De richtlijnen voor wanneer u een cholesteroltest moet laten doen, kunnen variëren en zijn afhankelijk van uw individuele risico.
Hoe vaak moet je een cholesteroltest laten doen? Dat hangt af van aan wie je het vraagt. Richtlijnen kunnen inconsistent zijn. De U.S. Preventive Services Task Force (USPSTF) zegt dat het redelijk kan zijn om ten minste elke 5 jaar een lipidentest te laten doen -- dat omvat cholesterol en triglyceriden --.
De American Heart Association (AHA) beveelt de test ten minste elke 4 tot 6 jaar vanaf de leeftijd van 20 jaar aan, zolang uw algemene risico op hartziekten laag is. De CDC geeft hetzelfde advies. Na uw 40e moet uw arts volgens de AHA uw risico op een hartaanval of beroerte in de komende 10 jaar berekenen. Aan de hand van uw individuele risico kan de arts beslissen hoe vaak u moet worden gescreend.
Het National Heart, Lung, and Blood Institute (NHLBI) breidt zijn aanbevelingen uit tot kinderen. Zij zeggen dat kinderen voor het eerst een cholesteroltest moeten ondergaan tussen 9 en 11 jaar en daarna elke 5 jaar een herhalingstest moeten ondergaan. Vanaf 20 jaar raadt de NHLBI aan om elke 5 jaar te testen. Op 45-jarige leeftijd als je een man bent of 55 als je een vrouw bent, moet je beginnen met controles om de twee jaar.
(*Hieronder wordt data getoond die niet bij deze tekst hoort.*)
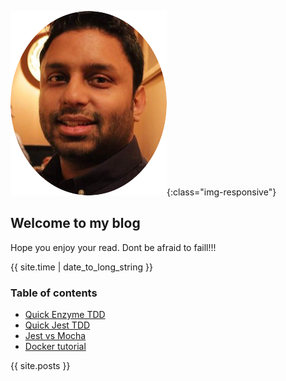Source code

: ![image-title-here](img/logo.png){:class="img-responsive"}
## Welcome to my blog

Hope you enjoy your read.
Dont be afraid to faill!!!

{{ site.time | date_to_long_string }}

### Table of contents

* [Quick Enzyme TDD](blogs/enzymeTDD.md)
* [Quick Jest TDD]()
* [Jest vs Mocha]()
* [Docker tutorial]()

{{ site.posts }}

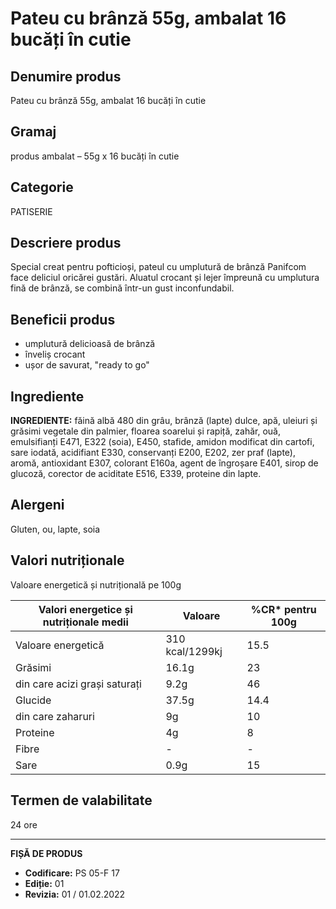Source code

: # Pateu cu brânză 55g, ambalat 16 bucăți în cutie

## Denumire produs
Pateu cu brânză 55g, ambalat 16 bucăți în cutie

## Gramaj
produs ambalat – 55g x 16 bucăți în cutie

## Categorie
PATISERIE

## Descriere produs
Special creat pentru pofticioși, pateul cu umplutură de brânză Panifcom face deliciul oricărei gustări. Aluatul crocant și lejer împreună cu umplutura fină de brânză, se combină într-un gust inconfundabil.

## Beneficii produs
- umplutură delicioasă de brânză
- înveliș crocant
- ușor de savurat, "ready to go"

## Ingrediente
**INGREDIENTE:** făină albă 480 din grâu, brânză (lapte) dulce, apă, uleiuri și grăsimi vegetale din palmier, floarea soarelui și rapiță, zahăr, ouă, emulsifianți E471, E322 (soia), E450, stafide, amidon modificat din cartofi, sare iodată, acidifiant E330, conservanți E200, E202, zer praf (lapte), aromă, antioxidant E307, colorant E160a, agent de îngroșare E401, sirop de glucoză, corector de aciditate E516, E339, proteine din lapte.

## Alergeni
Gluten, ou, lapte, soia

## Valori nutriționale
Valoare energetică și nutrițională pe 100g

| Valori energetice și nutriționale medii | Valoare | %CR* pentru 100g |
|-----------------------------------------|---------|------------------|
| Valoare energetică                      | 310 kcal/1299kj | 15.5             |
| Grăsimi                                 | 16.1g  | 23               |
| din care acizi grași saturați           | 9.2g   | 46               |
| Glucide                                 | 37.5g  | 14.4             |
| din care zaharuri                       | 9g     | 10               |
| Proteine                                | 4g     | 8                |
| Fibre                                   | -       | -                |
| Sare                                    | 0.9g   | 15               |

## Termen de valabilitate
24 ore

---
**FIȘĂ DE PRODUS**
- **Codificare:** PS 05-F 17
- **Ediție:** 01
- **Revizia:** 01 / 01.02.2022
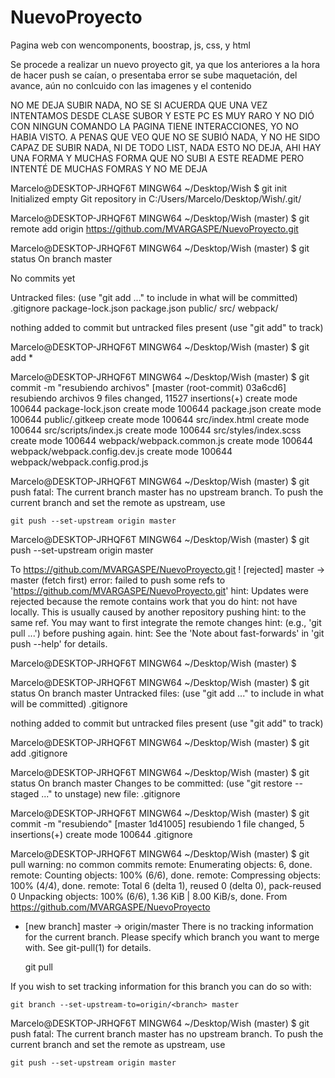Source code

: # NuevoProyecto
Pagina web con wencomponents, boostrap, js, css, y html

Se procede a realizar un nuevo proyecto git, ya que los anteriores a la hora de hacer push se caían, o presentaba error
se sube maquetación, del avance, aún no conlcuido con las imagenes y el contenido


NO ME DEJA SUBIR NADA, NO SE SI ACUERDA QUE UNA VEZ INTENTAMOS DESDE CLASE SUBOR Y ESTE PC ES MUY RARO Y NO DIÓ CON NINGUN COMANDO 
LA PAGINA TIENE INTERACCIONES, YO NO HABIA VISTO. A PENAS QUE VEO QUE NO SE SUBIÓ NADA, Y NO HE SIDO CAPAZ DE SUBIR NADA, NI DE TODO LIST, NADA ESTO NO DEJA, AHI HAY UNA FORMA Y MUCHAS FORMA QUE NO SUBI A ESTE README PERO INTENTÉ DE MUCHAS FOMRAS Y NO ME DEJA 

Marcelo@DESKTOP-JRHQF6T MINGW64 ~/Desktop/Wish
$ git init
Initialized empty Git repository in C:/Users/Marcelo/Desktop/Wish/.git/

Marcelo@DESKTOP-JRHQF6T MINGW64 ~/Desktop/Wish (master)
$ git remote add origin https://github.com/MVARGASPE/NuevoProyecto.git

Marcelo@DESKTOP-JRHQF6T MINGW64 ~/Desktop/Wish (master)
$ git status
On branch master

No commits yet

Untracked files:
  (use "git add <file>..." to include in what will be committed)
        .gitignore
        package-lock.json
        package.json
        public/
        src/
        webpack/

nothing added to commit but untracked files present (use "git add" to track)

Marcelo@DESKTOP-JRHQF6T MINGW64 ~/Desktop/Wish (master)
$ git add *

Marcelo@DESKTOP-JRHQF6T MINGW64 ~/Desktop/Wish (master)
$ git commit -m "resubiendo archivos"
[master (root-commit) 03a6cd6] resubiendo archivos
 9 files changed, 11527 insertions(+)
 create mode 100644 package-lock.json
 create mode 100644 package.json
 create mode 100644 public/.gitkeep
 create mode 100644 src/index.html
 create mode 100644 src/scripts/index.js
 create mode 100644 src/styles/index.scss
 create mode 100644 webpack/webpack.common.js
 create mode 100644 webpack/webpack.config.dev.js
 create mode 100644 webpack/webpack.config.prod.js

Marcelo@DESKTOP-JRHQF6T MINGW64 ~/Desktop/Wish (master)
$ git push
fatal: The current branch master has no upstream branch.
To push the current branch and set the remote as upstream, use

    git push --set-upstream origin master


Marcelo@DESKTOP-JRHQF6T MINGW64 ~/Desktop/Wish (master)
$ git push --set-upstream origin master

To https://github.com/MVARGASPE/NuevoProyecto.git
 ! [rejected]        master -> master (fetch first)
error: failed to push some refs to 'https://github.com/MVARGASPE/NuevoProyecto.git'
hint: Updates were rejected because the remote contains work that you do
hint: not have locally. This is usually caused by another repository pushing
hint: to the same ref. You may want to first integrate the remote changes
hint: (e.g., 'git pull ...') before pushing again.
hint: See the 'Note about fast-forwards' in 'git push --help' for details.

Marcelo@DESKTOP-JRHQF6T MINGW64 ~/Desktop/Wish (master)
$

Marcelo@DESKTOP-JRHQF6T MINGW64 ~/Desktop/Wish (master)
$ git status
On branch master
Untracked files:
  (use "git add <file>..." to include in what will be committed)
        .gitignore

nothing added to commit but untracked files present (use "git add" to track)

Marcelo@DESKTOP-JRHQF6T MINGW64 ~/Desktop/Wish (master)
$ git add .gitignore

Marcelo@DESKTOP-JRHQF6T MINGW64 ~/Desktop/Wish (master)
$ git status
On branch master
Changes to be committed:
  (use "git restore --staged <file>..." to unstage)
        new file:   .gitignore


Marcelo@DESKTOP-JRHQF6T MINGW64 ~/Desktop/Wish (master)
$ git commit -m "resubiendo"
[master 1d41005] resubiendo
 1 file changed, 5 insertions(+)
 create mode 100644 .gitignore

Marcelo@DESKTOP-JRHQF6T MINGW64 ~/Desktop/Wish (master)
$ git pull
warning: no common commits
remote: Enumerating objects: 6, done.
remote: Counting objects: 100% (6/6), done.
remote: Compressing objects: 100% (4/4), done.
remote: Total 6 (delta 1), reused 0 (delta 0), pack-reused 0
Unpacking objects: 100% (6/6), 1.36 KiB | 8.00 KiB/s, done.
From https://github.com/MVARGASPE/NuevoProyecto
 * [new branch]      master     -> origin/master
There is no tracking information for the current branch.
Please specify which branch you want to merge with.
See git-pull(1) for details.

    git pull <remote> <branch>

If you wish to set tracking information for this branch you can do so with:

    git branch --set-upstream-to=origin/<branch> master


Marcelo@DESKTOP-JRHQF6T MINGW64 ~/Desktop/Wish (master)
$ git push
fatal: The current branch master has no upstream branch.
To push the current branch and set the remote as upstream, use

    git push --set-upstream origin master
Op 65-jarige leeftijd raden ze iedereen aan met jaarlijkse tests te beginnen.
Alle bovengenoemde organisaties wijzen erop dat u mogelijk eerder en vaker moet worden gescreend als u risicofactoren voor hartziekten hebt, zoals een familiegeschiedenis met een hoog cholesterolgehalte of hartziekten. Gezien het gebrek aan consensus en de behoefte aan persoonlijke begeleiding, is de beste optie om het uw huisarts te vragen.
Als uw arts denkt dat het nodig is, zal hij een zogeheten lipidenpanel bestellen. Dit meet LDL-cholesterol (het slechte soort dat de opbouw van vetafzettingen in slagaders veroorzaakt), HDL-cholesterol (het goede soort dat helpt het slechte spul weg te vegen), en totaal cholesterol (een combinatie van beide getallen). Het kan ook uw triglyceriden meten, een ander soort bloedvet.
Als uw resultaten terugkomen, moet u ze met uw arts doornemen. De meeste artsen vinden het totale cholesterol te hoog als het 200 mg/dL of hoger is, vooral als je HDL (het goede spul) niet minstens 40-60 mg/dL van dat totaal uitmaakt.
De AHA geeft niet langer specifieke cutoffs voor gezond en ongezond cholesterol. Ze zeggen dat u de cijfers met uw arts moet bespreken om te weten te komen hoe ze uw algemene risico op hartaandoeningen beïnvloeden.